2

While working on a compiler for a toy language I designed, I looked a bit around about what options there are for implementing generics in a language (by searching examples of existing languages) and I started wondering about C# generics.

I'll try to describe what I've understood first. Please feel free to correct me at any point if I've misunderstood anything. I will be using the term generic class/type/template/definition to refer to something like List<T> and concrete class/type to refer to something like List<int>, List<string>, etc.

Apologies in advance about the length of the post.


C++ uses templates for generic programming. As far as I understand, this means that:

  1. The C++ compiler, when it encounters a template definition, simply keeps its text (or an equivalent of the text) in memory.
  2. Then, every time a reference to a (new) concrete type is encountered in the code, the generic template is consulted, the text for the requested concrete type is generated (by replacing the type parameters with the requested combination), and finally that code is compiled and added to the binary.

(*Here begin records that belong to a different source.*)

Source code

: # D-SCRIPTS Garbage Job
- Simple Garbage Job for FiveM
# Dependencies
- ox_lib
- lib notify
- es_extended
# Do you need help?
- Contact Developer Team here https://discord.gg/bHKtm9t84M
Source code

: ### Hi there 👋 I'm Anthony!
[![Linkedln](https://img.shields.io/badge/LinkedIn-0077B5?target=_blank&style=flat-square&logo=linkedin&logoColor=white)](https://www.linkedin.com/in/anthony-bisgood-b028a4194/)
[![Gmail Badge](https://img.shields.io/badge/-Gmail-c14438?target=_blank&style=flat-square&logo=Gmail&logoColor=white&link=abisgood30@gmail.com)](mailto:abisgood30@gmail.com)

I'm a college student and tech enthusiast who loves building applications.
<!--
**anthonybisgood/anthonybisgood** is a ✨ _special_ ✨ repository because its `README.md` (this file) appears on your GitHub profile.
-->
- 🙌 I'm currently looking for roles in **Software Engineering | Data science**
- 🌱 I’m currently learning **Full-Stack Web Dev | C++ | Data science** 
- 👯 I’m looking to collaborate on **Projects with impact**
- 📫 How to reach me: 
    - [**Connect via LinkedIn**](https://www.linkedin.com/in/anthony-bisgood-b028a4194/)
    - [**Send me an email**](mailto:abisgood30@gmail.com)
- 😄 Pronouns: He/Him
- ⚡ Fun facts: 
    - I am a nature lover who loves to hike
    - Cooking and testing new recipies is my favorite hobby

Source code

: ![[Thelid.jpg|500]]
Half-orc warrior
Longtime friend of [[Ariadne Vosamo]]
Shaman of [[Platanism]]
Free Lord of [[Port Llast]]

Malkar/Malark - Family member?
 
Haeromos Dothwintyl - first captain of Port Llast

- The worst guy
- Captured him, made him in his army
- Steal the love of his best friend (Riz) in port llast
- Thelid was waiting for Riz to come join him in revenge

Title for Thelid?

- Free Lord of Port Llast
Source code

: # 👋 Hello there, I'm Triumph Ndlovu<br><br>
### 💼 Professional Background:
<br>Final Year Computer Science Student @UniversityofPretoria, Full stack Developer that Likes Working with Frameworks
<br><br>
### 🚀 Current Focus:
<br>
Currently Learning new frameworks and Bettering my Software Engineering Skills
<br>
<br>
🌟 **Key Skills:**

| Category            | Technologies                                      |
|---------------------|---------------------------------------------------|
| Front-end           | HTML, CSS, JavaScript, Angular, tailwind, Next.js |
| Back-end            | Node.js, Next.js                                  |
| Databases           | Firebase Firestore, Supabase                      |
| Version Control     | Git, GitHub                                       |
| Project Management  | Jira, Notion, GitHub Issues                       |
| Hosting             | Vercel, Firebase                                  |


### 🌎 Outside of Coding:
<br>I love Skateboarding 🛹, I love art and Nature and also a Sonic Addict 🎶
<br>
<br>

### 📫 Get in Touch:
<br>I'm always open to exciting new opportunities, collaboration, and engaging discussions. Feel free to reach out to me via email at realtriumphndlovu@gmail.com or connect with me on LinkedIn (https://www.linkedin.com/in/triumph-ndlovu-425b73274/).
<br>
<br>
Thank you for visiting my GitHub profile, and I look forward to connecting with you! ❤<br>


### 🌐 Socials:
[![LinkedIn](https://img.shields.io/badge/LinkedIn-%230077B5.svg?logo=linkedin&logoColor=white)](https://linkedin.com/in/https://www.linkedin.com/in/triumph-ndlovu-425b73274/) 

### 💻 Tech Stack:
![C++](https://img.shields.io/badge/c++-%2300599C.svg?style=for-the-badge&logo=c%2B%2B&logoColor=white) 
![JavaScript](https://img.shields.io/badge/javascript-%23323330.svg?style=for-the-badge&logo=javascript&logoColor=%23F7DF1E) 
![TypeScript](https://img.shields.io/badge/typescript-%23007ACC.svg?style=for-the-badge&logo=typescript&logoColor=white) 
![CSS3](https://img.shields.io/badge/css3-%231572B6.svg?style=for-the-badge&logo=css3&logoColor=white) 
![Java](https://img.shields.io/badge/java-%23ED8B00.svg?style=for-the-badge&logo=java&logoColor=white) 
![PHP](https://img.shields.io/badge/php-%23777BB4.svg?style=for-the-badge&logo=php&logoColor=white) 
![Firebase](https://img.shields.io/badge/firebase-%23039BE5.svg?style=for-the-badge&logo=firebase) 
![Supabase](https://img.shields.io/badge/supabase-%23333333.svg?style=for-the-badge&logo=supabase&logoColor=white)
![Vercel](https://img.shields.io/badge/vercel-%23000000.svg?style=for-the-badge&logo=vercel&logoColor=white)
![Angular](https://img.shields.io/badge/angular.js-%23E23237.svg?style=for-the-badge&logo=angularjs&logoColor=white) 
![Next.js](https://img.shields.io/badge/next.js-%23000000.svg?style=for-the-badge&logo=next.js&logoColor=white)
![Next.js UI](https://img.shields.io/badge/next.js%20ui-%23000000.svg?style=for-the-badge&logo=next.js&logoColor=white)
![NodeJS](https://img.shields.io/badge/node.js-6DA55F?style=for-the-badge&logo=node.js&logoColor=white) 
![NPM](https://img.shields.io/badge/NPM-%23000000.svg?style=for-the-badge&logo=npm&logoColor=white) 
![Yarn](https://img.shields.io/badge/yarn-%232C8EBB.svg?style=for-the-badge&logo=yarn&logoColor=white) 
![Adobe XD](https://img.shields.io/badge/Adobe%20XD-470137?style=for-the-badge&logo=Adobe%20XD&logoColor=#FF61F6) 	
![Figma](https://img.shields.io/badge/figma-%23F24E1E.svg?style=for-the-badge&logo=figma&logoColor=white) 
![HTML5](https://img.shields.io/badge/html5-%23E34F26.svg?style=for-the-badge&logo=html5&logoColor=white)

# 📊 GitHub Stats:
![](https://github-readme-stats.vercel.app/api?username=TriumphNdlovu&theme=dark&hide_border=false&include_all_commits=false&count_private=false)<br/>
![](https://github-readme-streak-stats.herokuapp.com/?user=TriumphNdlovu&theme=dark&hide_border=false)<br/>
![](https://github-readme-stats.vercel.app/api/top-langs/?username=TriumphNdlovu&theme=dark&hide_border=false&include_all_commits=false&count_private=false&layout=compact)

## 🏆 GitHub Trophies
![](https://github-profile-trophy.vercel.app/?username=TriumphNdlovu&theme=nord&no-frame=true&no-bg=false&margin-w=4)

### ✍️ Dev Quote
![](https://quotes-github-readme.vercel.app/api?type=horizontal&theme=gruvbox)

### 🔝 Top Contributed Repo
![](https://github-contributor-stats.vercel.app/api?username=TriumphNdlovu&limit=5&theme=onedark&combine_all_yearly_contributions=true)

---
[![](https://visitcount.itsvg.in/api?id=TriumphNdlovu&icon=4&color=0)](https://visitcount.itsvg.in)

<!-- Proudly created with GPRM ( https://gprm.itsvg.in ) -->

The template itself will not be available in the binary, since it was merely a text representation and never a concrete type. Only the concrete types generated from it will be visible.

(I am unsure about this last part - as I stated before, do correct me if I'm off.)


Java uses type erasure, meaning that all generic type parameters are checked for type safety only at compile time, then (if no type mismatch is detected), they are all replaced with references to the Object base type, effectively reusing one (non-generic) class for all concrete type references.


Now, to the actual question.

After reading an interview of Anders Hejlsberg (not specifically the linked one, but his point is the same), where he criticized Java's type erasure, I had assumed that C# does not use type erasure. And, since we can reflect on the concrete types in C# and we do have such things as LINQ (which involves rather complicated usages of the generic capabilities of C#), we can safely say that C# indeed does not employ type erasure like Java.

Not knowing of any other options, I assumed that C# uses something like templates. Not quite C++ templates (as I understand them, at least), because we can obviously create a concrete type whose generic version was described in another assembly, and because we can reflect on the type again and get information about it. So, what I thought was that C# generics were more like templates plus metadata.

At some point, I read somewhere (though I can't find the link) that C# generic classes are actually abstract classes behind the scenes. Obviously, this wasn't in agreement with what I thought I knew - weird.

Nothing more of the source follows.